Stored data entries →
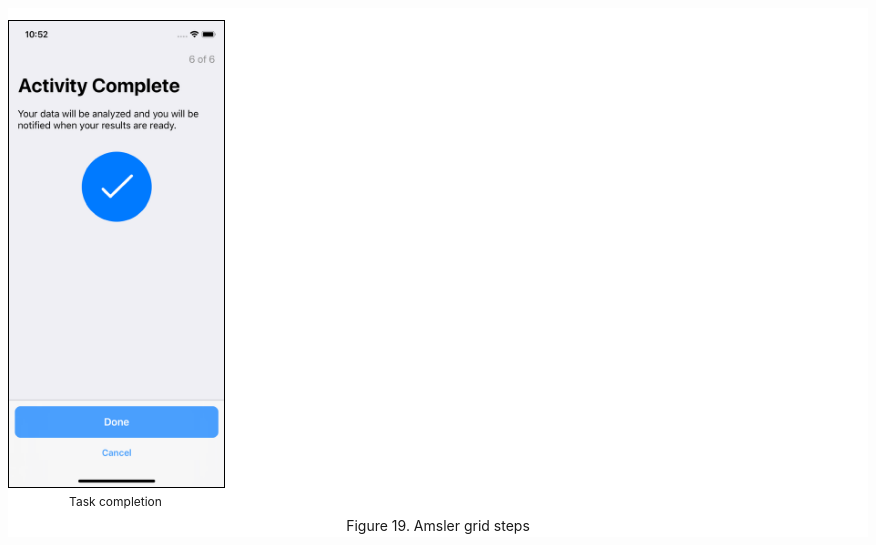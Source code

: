 <p style="float: left; font-size: 9pt; text-align: center; width: 25%; margin-right: 3%; margin-bottom: 0.5em;"><img src="AmslerGridImages/AmslerGridStep6.png" alt="Task completion" style="width: 100%;border: solid black 1px;">Task completion</p>
<p style="clear: both;"></p>
<figcaption><center>Figure 19. Amsler grid steps</center></figcaption>
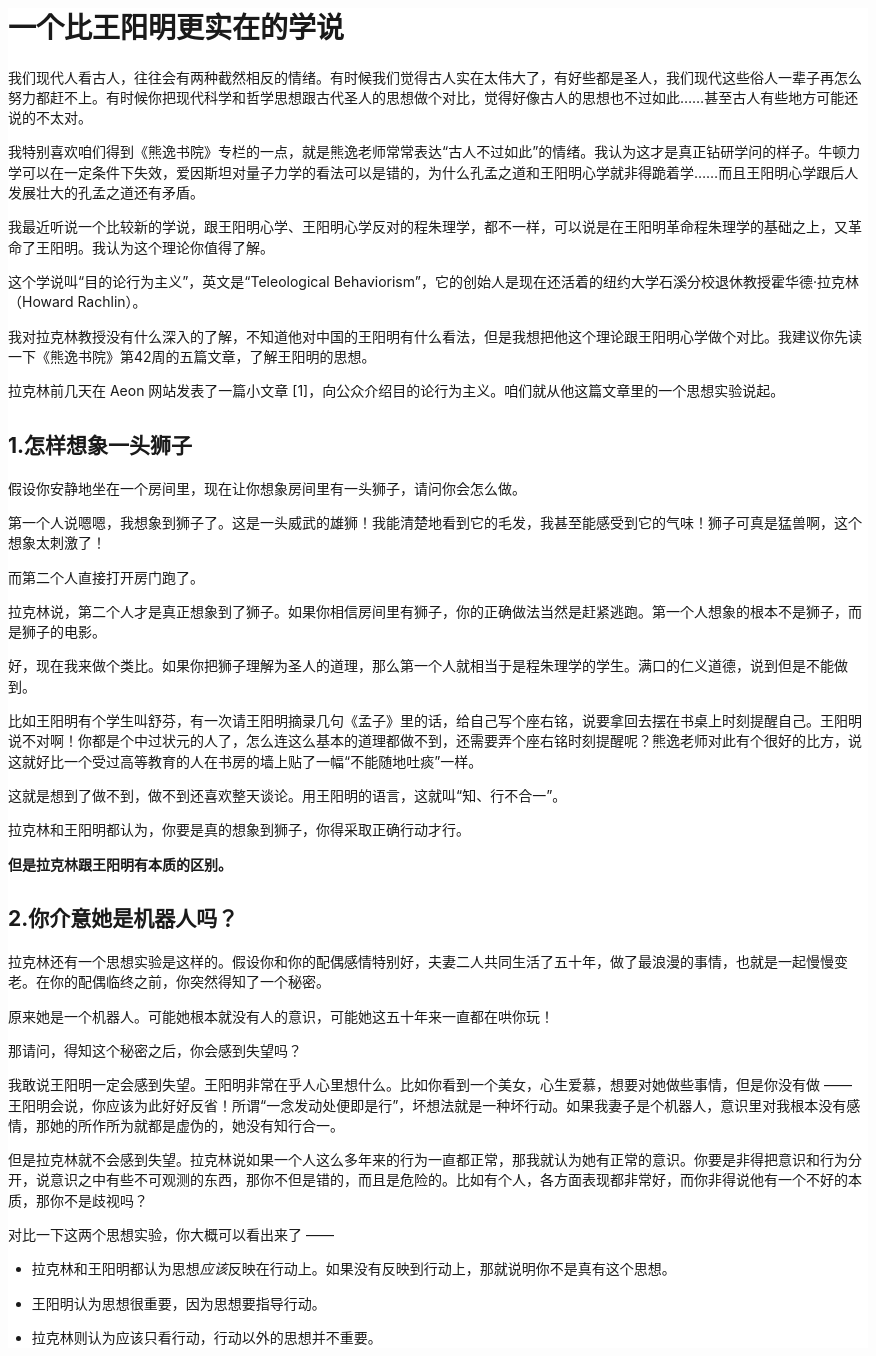 # 一个比王阳明更实在的学说

我们现代人看古人，往往会有两种截然相反的情绪。有时候我们觉得古人实在太伟大了，有好些都是圣人，我们现代这些俗人一辈子再怎么努力都赶不上。有时候你把现代科学和哲学思想跟古代圣人的思想做个对比，觉得好像古人的思想也不过如此……甚至古人有些地方可能还说的不太对。

我特别喜欢咱们得到《熊逸书院》专栏的一点，就是熊逸老师常常表达“古人不过如此”的情绪。我认为这才是真正钻研学问的样子。牛顿力学可以在一定条件下失效，爱因斯坦对量子力学的看法可以是错的，为什么孔孟之道和王阳明心学就非得跪着学……而且王阳明心学跟后人发展壮大的孔孟之道还有矛盾。

我最近听说一个比较新的学说，跟王阳明心学、王阳明心学反对的程朱理学，都不一样，可以说是在王阳明革命程朱理学的基础之上，又革命了王阳明。我认为这个理论你值得了解。

这个学说叫“目的论行为主义”，英文是“Teleological Behaviorism”，它的创始人是现在还活着的纽约大学石溪分校退休教授霍华德·拉克林（Howard Rachlin）。

我对拉克林教授没有什么深入的了解，不知道他对中国的王阳明有什么看法，但是我想把他这个理论跟王阳明心学做个对比。我建议你先读一下《熊逸书院》第42周的五篇文章，了解王阳明的思想。

拉克林前几天在 Aeon 网站发表了一篇小文章 [1]，向公众介绍目的论行为主义。咱们就从他这篇文章里的一个思想实验说起。

## 1.怎样想象一头狮子

假设你安静地坐在一个房间里，现在让你想象房间里有一头狮子，请问你会怎么做。

第一个人说嗯嗯，我想象到狮子了。这是一头威武的雄狮！我能清楚地看到它的毛发，我甚至能感受到它的气味！狮子可真是猛兽啊，这个想象太刺激了！

而第二个人直接打开房门跑了。

拉克林说，第二个人才是真正想象到了狮子。如果你相信房间里有狮子，你的正确做法当然是赶紧逃跑。第一个人想象的根本不是狮子，而是狮子的电影。

好，现在我来做个类比。如果你把狮子理解为圣人的道理，那么第一个人就相当于是程朱理学的学生。满口的仁义道德，说到但是不能做到。

比如王阳明有个学生叫舒芬，有一次请王阳明摘录几句《孟子》里的话，给自己写个座右铭，说要拿回去摆在书桌上时刻提醒自己。王阳明说不对啊！你都是个中过状元的人了，怎么连这么基本的道理都做不到，还需要弄个座右铭时刻提醒呢？熊逸老师对此有个很好的比方，说这就好比一个受过高等教育的人在书房的墙上贴了一幅“不能随地吐痰”一样。

这就是想到了做不到，做不到还喜欢整天谈论。用王阳明的语言，这就叫“知、行不合一”。

拉克林和王阳明都认为，你要是真的想象到狮子，你得采取正确行动才行。

 **但是拉克林跟王阳明有本质的区别。**

## 2.你介意她是机器人吗？

拉克林还有一个思想实验是这样的。假设你和你的配偶感情特别好，夫妻二人共同生活了五十年，做了最浪漫的事情，也就是一起慢慢变老。在你的配偶临终之前，你突然得知了一个秘密。

原来她是一个机器人。可能她根本就没有人的意识，可能她这五十年来一直都在哄你玩！

那请问，得知这个秘密之后，你会感到失望吗？

我敢说王阳明一定会感到失望。王阳明非常在乎人心里想什么。比如你看到一个美女，心生爱慕，想要对她做些事情，但是你没有做 —— 王阳明会说，你应该为此好好反省！所谓“一念发动处便即是行”，坏想法就是一种坏行动。如果我妻子是个机器人，意识里对我根本没有感情，那她的所作所为就都是虚伪的，她没有知行合一。

但是拉克林就不会感到失望。拉克林说如果一个人这么多年来的行为一直都正常，那我就认为她有正常的意识。你要是非得把意识和行为分开，说意识之中有些不可观测的东西，那你不但是错的，而且是危险的。比如有个人，各方面表现都非常好，而你非得说他有一个不好的本质，那你不是歧视吗？

对比一下这两个思想实验，你大概可以看出来了 ——

* 拉克林和王阳明都认为思想*应该*反映在行动上。如果没有反映到行动上，那就说明你不是真有这个思想。

* 王阳明认为思想很重要，因为思想要指导行动。

* 拉克林则认为应该只看行动，行动以外的思想并不重要。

Exercise details → Give exactly the lines from the one with "## 2.你介意她是机器人吗？" to the end of the entries, nothing before them.

Solved problem →
## 2.你介意她是机器人吗？

拉克林还有一个思想实验是这样的。假设你和你的配偶感情特别好，夫妻二人共同生活了五十年，做了最浪漫的事情，也就是一起慢慢变老。在你的配偶临终之前，你突然得知了一个秘密。

原来她是一个机器人。可能她根本就没有人的意识，可能她这五十年来一直都在哄你玩！

那请问，得知这个秘密之后，你会感到失望吗？

我敢说王阳明一定会感到失望。王阳明非常在乎人心里想什么。比如你看到一个美女，心生爱慕，想要对她做些事情，但是你没有做 —— 王阳明会说，你应该为此好好反省！所谓“一念发动处便即是行”，坏想法就是一种坏行动。如果我妻子是个机器人，意识里对我根本没有感情，那她的所作所为就都是虚伪的，她没有知行合一。

但是拉克林就不会感到失望。拉克林说如果一个人这么多年来的行为一直都正常，那我就认为她有正常的意识。你要是非得把意识和行为分开，说意识之中有些不可观测的东西，那你不但是错的，而且是危险的。比如有个人，各方面表现都非常好，而你非得说他有一个不好的本质，那你不是歧视吗？

对比一下这两个思想实验，你大概可以看出来了 ——

* 拉克林和王阳明都认为思想*应该*反映在行动上。如果没有反映到行动上，那就说明你不是真有这个思想。

* 王阳明认为思想很重要，因为思想要指导行动。

* 拉克林则认为应该只看行动，行动以外的思想并不重要。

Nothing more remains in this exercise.